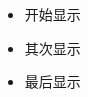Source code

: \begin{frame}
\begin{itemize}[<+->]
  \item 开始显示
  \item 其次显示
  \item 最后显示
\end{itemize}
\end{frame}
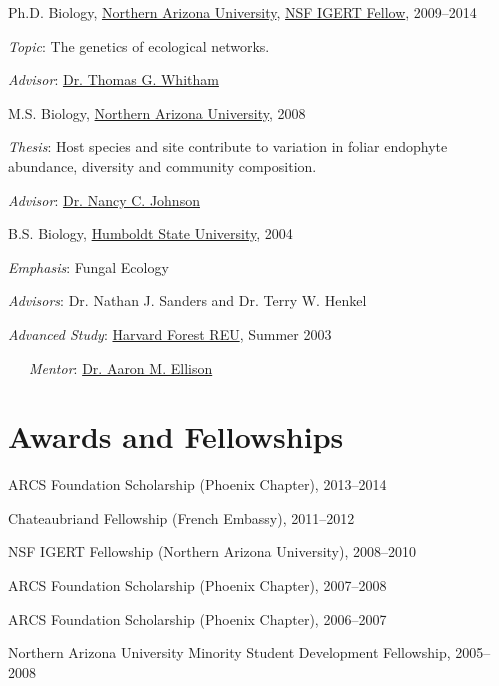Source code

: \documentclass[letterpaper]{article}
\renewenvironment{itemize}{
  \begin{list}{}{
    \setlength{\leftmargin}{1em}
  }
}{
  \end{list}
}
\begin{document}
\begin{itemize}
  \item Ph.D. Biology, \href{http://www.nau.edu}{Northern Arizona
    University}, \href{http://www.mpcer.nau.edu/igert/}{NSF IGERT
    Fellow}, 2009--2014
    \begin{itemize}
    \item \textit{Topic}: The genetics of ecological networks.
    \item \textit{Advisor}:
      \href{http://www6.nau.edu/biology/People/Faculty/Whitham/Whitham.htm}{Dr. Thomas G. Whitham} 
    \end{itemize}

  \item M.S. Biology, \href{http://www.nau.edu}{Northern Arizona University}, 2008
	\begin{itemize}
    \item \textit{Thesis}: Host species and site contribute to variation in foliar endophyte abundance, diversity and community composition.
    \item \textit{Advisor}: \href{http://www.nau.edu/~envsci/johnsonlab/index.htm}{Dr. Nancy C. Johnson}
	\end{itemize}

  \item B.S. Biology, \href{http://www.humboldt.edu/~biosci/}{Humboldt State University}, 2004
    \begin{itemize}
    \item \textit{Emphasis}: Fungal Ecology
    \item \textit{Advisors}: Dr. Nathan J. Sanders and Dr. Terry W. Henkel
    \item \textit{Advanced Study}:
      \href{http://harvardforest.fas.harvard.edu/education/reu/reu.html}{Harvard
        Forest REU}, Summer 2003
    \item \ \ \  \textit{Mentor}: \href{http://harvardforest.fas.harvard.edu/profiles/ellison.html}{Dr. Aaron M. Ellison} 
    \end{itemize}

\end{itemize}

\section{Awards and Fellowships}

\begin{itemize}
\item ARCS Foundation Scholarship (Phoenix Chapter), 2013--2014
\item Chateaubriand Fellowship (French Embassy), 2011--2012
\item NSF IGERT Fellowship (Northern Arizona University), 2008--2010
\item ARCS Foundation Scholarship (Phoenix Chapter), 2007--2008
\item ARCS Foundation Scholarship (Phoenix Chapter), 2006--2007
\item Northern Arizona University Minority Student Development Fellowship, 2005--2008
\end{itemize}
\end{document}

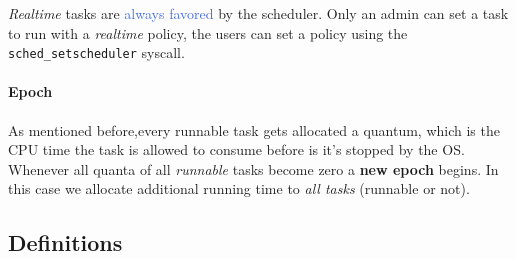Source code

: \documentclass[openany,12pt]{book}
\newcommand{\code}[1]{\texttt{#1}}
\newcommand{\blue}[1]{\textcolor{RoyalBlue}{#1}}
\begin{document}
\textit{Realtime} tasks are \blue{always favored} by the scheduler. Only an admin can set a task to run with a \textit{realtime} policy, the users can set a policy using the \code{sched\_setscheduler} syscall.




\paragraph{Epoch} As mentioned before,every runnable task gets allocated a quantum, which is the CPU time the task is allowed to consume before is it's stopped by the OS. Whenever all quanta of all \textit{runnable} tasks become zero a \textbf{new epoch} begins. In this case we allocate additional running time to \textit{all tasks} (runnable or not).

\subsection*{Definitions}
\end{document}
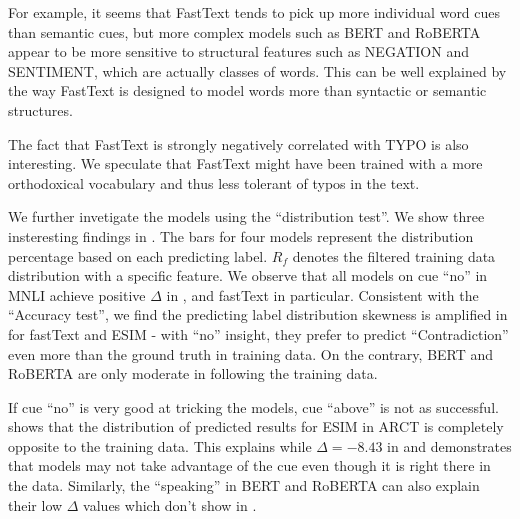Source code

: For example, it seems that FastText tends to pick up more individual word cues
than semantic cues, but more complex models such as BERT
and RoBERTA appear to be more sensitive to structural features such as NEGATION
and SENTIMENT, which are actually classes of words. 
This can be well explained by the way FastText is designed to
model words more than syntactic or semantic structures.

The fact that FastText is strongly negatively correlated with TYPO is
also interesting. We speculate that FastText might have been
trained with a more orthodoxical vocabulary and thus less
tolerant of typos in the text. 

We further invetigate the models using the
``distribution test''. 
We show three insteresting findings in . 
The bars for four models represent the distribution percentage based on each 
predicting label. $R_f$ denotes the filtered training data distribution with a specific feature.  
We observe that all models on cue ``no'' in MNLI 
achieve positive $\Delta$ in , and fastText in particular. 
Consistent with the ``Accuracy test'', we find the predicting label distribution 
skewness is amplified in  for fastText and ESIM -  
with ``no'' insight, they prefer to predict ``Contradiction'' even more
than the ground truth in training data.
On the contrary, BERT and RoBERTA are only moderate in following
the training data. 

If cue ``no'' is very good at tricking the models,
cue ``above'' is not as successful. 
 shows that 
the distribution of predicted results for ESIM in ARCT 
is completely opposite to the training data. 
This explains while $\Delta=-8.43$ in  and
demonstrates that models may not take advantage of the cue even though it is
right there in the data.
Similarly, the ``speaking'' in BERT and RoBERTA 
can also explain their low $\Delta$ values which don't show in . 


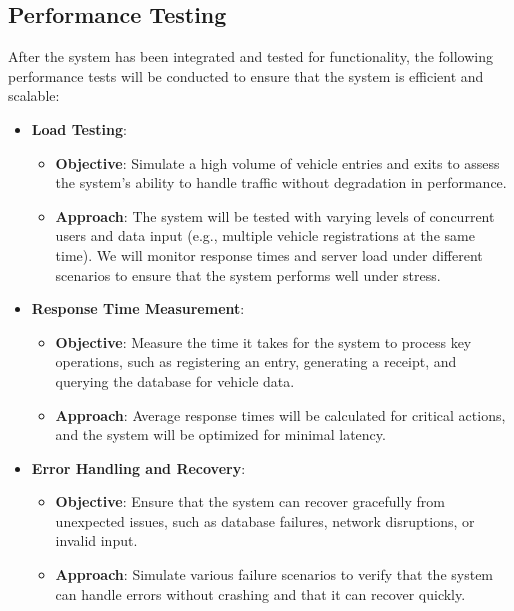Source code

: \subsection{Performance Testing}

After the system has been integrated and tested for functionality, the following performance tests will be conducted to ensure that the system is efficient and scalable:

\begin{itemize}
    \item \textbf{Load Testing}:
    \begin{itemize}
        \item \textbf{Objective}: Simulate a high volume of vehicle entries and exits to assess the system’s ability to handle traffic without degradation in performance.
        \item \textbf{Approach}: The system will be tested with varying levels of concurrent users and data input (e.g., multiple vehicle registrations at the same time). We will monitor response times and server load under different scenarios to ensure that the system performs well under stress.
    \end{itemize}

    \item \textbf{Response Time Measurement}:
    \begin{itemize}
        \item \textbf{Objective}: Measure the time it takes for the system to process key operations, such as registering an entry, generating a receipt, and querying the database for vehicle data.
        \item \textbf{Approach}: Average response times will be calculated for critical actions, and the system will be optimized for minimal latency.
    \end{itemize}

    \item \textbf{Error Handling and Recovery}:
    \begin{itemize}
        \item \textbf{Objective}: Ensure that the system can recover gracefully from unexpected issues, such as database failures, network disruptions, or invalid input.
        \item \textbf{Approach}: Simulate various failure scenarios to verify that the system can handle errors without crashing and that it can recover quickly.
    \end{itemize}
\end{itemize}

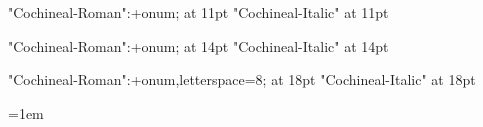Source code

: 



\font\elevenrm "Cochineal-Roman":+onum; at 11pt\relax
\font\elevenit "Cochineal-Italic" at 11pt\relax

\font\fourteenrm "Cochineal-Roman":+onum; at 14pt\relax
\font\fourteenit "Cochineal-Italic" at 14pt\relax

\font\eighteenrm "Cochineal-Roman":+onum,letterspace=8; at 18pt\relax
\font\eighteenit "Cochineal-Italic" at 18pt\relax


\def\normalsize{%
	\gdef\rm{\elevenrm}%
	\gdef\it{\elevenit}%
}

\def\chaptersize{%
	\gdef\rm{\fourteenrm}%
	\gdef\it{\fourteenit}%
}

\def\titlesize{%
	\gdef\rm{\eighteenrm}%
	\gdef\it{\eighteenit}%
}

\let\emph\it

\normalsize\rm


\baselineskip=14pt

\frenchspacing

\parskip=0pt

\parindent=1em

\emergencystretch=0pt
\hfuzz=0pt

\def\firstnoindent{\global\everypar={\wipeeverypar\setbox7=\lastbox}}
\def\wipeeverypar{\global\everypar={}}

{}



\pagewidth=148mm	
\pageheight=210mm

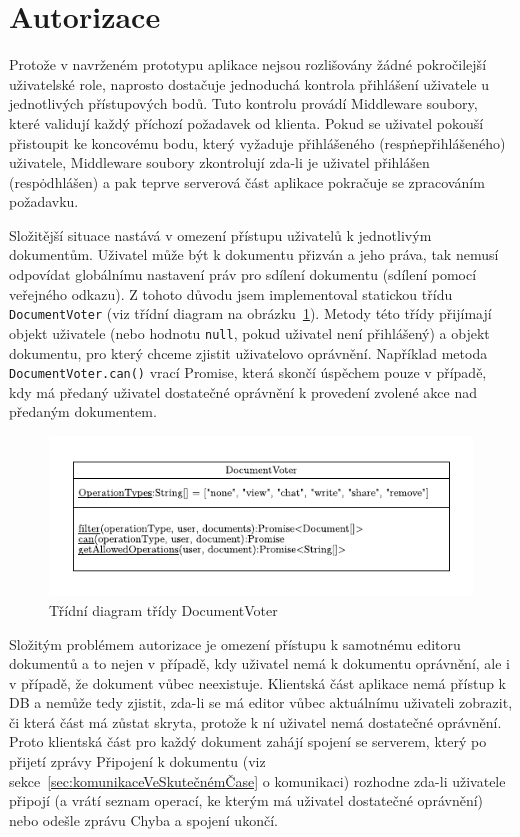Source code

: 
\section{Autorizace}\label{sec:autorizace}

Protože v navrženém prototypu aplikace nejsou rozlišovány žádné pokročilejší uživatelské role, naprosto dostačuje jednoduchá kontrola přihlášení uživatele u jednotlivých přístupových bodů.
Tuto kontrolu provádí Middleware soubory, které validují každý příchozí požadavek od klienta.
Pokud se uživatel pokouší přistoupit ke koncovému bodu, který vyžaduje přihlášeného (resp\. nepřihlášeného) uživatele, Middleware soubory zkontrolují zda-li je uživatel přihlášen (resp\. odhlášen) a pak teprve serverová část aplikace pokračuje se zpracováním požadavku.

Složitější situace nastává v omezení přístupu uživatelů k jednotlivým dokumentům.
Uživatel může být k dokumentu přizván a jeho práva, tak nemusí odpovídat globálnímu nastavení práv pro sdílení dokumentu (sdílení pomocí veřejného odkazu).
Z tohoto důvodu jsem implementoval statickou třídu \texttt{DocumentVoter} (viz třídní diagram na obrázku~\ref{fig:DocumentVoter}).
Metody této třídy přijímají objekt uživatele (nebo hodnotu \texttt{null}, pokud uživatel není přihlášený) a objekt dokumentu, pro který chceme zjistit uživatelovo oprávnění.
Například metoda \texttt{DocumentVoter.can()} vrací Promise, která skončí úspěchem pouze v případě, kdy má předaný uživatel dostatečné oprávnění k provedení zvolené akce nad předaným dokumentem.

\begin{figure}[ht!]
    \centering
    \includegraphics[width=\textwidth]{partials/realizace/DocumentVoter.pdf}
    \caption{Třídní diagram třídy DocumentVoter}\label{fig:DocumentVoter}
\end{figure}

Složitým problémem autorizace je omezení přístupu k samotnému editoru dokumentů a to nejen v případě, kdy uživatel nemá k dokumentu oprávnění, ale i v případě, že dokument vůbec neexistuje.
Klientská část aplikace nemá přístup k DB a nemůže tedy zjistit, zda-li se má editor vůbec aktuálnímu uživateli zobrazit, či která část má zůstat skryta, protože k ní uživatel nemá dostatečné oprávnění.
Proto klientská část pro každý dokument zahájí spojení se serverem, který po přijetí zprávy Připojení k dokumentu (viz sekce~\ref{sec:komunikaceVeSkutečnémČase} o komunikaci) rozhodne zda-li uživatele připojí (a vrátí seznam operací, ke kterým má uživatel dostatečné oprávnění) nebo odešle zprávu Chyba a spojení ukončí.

********

» TASK DETAILS: The answer consists of every line above in which the word "font" occurs.

» REPLY:
\font\elevenrm "Cochineal-Roman":+onum; at 11pt\relax
\font\elevenit "Cochineal-Italic" at 11pt\relax
\font\fourteenrm "Cochineal-Roman":+onum; at 14pt\relax
\font\fourteenit "Cochineal-Italic" at 14pt\relax
\font\eighteenrm "Cochineal-Roman":+onum,letterspace=8; at 18pt\relax
\font\eighteenit "Cochineal-Italic" at 18pt\relax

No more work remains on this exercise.